Meet Luckson Situmbeko: Expert Guide at Sussi & Chuma
Meet Luckson Situmbeko, one of our expert guides at Sussi & Chuma in Zambia. Having fallen in love with nature as a child, he is now one of the top guides in the lodge, and never fails to deliver on his promises to our guests. We spoke to Luckson to find out what makes him tick, and why he is so good at what he does.
What made you want to become a guide?
My father was a ranger so I spent much of my childhood surrounded by the flora and fauna of Africa. I remember spending hours watching game with him, and his passion for wildlife eventually became my passion. In secondary school I was elected the Organising Secretary of the Wildlife Club and spent the following four years after high school studying professional hunting and guiding.
What is your most memorable game drive?
During a night game drive in our famous South Luangwa National Park I came across a pair of porcupines mating! It was definitely an interesting sight to behold and one that will stay with me forever.
What makes a good game tracker?
Investing time and patience into learning about the various flora and fauna is part of what makes a good game tracker. I have invested in lots of wildlife books and read up about the wildlife in the area in my free time. Some of the tracks are very small so it also pays to know your measurements and to take note of the little things. It takes a lot of determination and personal interest to become a good tracker!
What do you enjoy most about Sussi & Chuma lodge?
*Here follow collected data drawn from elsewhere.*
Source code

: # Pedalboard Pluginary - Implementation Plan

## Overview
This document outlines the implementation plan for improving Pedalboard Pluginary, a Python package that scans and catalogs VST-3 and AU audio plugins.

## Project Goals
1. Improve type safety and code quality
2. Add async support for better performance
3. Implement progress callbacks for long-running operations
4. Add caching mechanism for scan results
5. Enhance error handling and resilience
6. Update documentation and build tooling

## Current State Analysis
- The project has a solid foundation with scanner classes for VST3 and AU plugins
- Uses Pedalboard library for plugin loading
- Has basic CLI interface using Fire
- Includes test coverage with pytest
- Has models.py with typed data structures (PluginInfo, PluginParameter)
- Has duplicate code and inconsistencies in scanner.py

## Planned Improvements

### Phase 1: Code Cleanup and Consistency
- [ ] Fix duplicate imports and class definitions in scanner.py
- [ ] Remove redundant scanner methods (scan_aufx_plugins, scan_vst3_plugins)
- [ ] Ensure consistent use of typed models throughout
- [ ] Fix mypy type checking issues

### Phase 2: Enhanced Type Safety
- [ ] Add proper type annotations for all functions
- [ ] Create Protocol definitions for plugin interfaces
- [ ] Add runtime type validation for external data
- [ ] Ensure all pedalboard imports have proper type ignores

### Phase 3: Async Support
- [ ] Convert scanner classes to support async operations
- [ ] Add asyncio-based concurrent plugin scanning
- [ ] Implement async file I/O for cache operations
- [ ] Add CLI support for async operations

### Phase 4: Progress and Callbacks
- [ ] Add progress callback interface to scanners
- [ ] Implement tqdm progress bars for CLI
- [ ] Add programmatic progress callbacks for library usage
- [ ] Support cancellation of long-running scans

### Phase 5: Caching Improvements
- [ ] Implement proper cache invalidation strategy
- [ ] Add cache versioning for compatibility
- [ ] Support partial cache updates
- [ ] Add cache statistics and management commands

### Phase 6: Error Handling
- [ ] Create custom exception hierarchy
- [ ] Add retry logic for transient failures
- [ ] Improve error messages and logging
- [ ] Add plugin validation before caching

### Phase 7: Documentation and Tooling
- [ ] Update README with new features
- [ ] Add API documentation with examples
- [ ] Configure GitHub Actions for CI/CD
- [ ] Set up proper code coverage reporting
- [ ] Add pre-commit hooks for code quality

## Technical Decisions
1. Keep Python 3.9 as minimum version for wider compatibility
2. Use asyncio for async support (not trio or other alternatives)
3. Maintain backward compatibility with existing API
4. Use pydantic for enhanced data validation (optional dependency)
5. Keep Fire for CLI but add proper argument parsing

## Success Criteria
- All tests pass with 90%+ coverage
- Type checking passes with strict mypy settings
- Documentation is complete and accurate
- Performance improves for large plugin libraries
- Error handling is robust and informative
For me, the location of Sanctuary Sussi & Chuma is perfect. Situated along the banks of the mighty Zambezi River the camp has a special sort of ambience about it. Without leaving the camp our guests can sit and enjoy the sound of the rushing water and the delightful singing of our local birds, the song stars. We also have plenty of hippos, bush bucks and elephants who frequent the camp meaning guests can enjoy the resident wildlife both on and off the game drives. The whole team is also fantastic; everyone knows what they are doing and requires very minimal supervision so the guests have a seamless service throughout their stay.
What do you enjoy most about your job?
My two favourite aspects of my job would have to be entertainment and education. I am a people person so entertaining our guests is second nature to me. I learn a lot from them about their lives back home and their passions, so I strive to offer them the same level of openness and education. I also do a lot of work with the children at Nakatindi Community School, who Sanctuary Retreats have philanthropy projects with. This role gives me the opportunity to teach important topics such as conservation, HIV and Aids, career guidance, as well as food and nutrition to the children. To my colleagues I teach subjects such as first aid, risk management, animal habits and habitats, how to avoid confrontations with wild animals, as well as training junior guides. I love the varied aspect of my role and the fact that no two days will be the same.
What is your favourite animal and why?
That is a tough one and I am definitely not simply a Big Five guide. I love giraffes because they are very comical to watch; they often seem to be trying to work out whether we are a giraffe like them or something else entirely. One of my favourite animals to watch all day are primates as they are always busy doing things like foraging or playing. I also find elephants magnificent - whether they are wallowing, feeding or simply walking from waterhole to waterhole, they are such amazing animals to spend time with.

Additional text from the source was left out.